List each line of the data that holds the string "https", please.

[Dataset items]

:::::

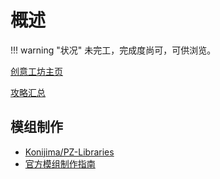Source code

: # 概述

!!! warning "状况"
    未完工，完成度尚可，可供浏览。

[创意工坊主页](https://steamcommunity.com/app/108600/workshop/)

[攻略汇总](https://tieba.baidu.com/p/7904030495)

## 模组制作

- [Konijima/PZ-Libraries](https://github.com/Konijima/PZ-Libraries)
- [官方模组制作指南](https://pzwiki.net/wiki/Modding)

:::::

__WRITTEN RESPONSE__
[创意工坊主页](https://steamcommunity.com/app/108600/workshop/)
[攻略汇总](https://tieba.baidu.com/p/7904030495)
- [Konijima/PZ-Libraries](https://github.com/Konijima/PZ-Libraries)
- [官方模组制作指南](https://pzwiki.net/wiki/Modding)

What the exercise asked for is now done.